Dataset entries:
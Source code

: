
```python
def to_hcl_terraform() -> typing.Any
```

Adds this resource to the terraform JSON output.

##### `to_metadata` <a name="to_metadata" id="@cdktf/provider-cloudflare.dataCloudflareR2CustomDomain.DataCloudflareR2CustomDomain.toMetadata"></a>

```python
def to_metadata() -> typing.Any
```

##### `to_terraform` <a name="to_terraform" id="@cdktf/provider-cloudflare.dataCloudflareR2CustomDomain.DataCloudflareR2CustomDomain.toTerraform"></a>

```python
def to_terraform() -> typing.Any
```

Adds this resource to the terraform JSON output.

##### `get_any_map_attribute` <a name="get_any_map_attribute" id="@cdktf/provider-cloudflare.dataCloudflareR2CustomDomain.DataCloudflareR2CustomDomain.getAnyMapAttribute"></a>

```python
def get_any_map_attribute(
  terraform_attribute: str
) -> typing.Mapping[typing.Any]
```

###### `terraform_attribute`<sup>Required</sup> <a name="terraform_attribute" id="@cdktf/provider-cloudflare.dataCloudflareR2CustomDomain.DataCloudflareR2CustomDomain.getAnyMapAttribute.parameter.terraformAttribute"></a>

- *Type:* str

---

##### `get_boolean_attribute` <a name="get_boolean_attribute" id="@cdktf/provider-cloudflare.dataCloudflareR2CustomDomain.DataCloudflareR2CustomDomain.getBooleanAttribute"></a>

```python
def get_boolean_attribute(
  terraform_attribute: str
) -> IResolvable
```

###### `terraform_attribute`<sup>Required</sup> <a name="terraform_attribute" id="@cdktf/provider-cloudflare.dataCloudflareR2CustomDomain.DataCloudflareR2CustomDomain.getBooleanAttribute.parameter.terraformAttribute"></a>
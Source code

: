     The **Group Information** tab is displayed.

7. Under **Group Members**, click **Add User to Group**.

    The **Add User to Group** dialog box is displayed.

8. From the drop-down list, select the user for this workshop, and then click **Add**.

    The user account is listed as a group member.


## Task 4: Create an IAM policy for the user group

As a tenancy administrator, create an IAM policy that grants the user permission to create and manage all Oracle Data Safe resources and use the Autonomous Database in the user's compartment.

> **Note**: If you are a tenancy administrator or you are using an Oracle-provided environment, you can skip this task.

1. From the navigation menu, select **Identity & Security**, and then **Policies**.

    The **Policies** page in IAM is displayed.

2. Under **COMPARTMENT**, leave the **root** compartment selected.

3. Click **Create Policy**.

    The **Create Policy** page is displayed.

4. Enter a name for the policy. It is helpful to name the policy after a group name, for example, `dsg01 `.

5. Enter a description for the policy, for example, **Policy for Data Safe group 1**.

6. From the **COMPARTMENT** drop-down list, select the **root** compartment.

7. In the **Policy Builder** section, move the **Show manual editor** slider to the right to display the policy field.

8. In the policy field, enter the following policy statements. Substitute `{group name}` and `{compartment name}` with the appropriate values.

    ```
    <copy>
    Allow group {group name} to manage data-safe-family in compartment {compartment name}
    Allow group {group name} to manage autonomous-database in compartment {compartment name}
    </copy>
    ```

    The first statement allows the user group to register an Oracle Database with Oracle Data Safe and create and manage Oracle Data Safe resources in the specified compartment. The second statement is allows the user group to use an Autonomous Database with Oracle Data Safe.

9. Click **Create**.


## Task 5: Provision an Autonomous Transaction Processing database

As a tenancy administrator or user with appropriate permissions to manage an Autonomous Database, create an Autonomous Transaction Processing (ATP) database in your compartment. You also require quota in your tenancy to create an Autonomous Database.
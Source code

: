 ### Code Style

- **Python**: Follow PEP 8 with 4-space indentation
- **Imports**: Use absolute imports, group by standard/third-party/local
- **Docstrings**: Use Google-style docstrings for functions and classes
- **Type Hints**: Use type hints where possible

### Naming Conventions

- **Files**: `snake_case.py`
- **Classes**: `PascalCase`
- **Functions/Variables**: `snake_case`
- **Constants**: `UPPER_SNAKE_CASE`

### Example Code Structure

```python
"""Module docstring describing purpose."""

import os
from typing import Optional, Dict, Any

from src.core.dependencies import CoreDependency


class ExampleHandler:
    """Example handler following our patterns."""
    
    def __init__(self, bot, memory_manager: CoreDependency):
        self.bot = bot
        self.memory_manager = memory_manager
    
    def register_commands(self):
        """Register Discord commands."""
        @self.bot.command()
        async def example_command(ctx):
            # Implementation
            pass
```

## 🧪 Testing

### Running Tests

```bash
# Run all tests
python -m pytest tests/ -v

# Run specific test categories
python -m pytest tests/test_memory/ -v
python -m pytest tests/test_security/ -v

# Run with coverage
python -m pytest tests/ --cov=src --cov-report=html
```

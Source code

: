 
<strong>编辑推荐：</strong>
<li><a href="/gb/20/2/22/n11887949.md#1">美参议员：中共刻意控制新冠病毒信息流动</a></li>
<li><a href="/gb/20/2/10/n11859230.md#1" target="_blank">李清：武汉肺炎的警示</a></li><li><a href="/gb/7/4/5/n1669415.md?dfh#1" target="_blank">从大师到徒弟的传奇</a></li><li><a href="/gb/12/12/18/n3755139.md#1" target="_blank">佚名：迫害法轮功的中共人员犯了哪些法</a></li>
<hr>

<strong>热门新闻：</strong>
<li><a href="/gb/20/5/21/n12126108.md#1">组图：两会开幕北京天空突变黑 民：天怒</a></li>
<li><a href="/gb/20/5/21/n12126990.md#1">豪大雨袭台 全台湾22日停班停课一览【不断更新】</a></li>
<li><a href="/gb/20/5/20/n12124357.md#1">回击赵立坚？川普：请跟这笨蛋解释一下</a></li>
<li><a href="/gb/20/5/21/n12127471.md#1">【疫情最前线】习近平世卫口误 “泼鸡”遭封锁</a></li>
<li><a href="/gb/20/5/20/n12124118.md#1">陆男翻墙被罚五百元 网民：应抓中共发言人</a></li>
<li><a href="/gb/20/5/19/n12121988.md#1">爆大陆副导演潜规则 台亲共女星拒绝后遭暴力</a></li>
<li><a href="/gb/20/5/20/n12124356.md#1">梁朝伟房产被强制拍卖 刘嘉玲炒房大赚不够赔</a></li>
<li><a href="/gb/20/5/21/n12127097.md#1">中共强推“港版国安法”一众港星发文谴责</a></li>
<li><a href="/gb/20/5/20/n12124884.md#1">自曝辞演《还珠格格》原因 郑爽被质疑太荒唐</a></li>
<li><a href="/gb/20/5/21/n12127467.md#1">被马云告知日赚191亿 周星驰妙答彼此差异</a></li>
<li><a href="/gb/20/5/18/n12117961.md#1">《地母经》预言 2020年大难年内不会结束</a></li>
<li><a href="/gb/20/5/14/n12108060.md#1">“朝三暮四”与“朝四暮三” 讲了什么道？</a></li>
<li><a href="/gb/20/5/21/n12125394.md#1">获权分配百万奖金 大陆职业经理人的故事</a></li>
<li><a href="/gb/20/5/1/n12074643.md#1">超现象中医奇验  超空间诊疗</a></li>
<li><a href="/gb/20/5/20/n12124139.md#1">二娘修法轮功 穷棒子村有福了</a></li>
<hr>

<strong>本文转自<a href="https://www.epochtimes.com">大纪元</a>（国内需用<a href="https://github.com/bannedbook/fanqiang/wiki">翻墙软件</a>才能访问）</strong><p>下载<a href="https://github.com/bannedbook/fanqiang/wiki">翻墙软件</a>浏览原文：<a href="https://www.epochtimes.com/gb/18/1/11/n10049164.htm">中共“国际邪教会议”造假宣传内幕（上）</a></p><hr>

Task requirements:
Within the data above, determine the number of lines that contain the word "displayed"; write only that number.

Answer:
4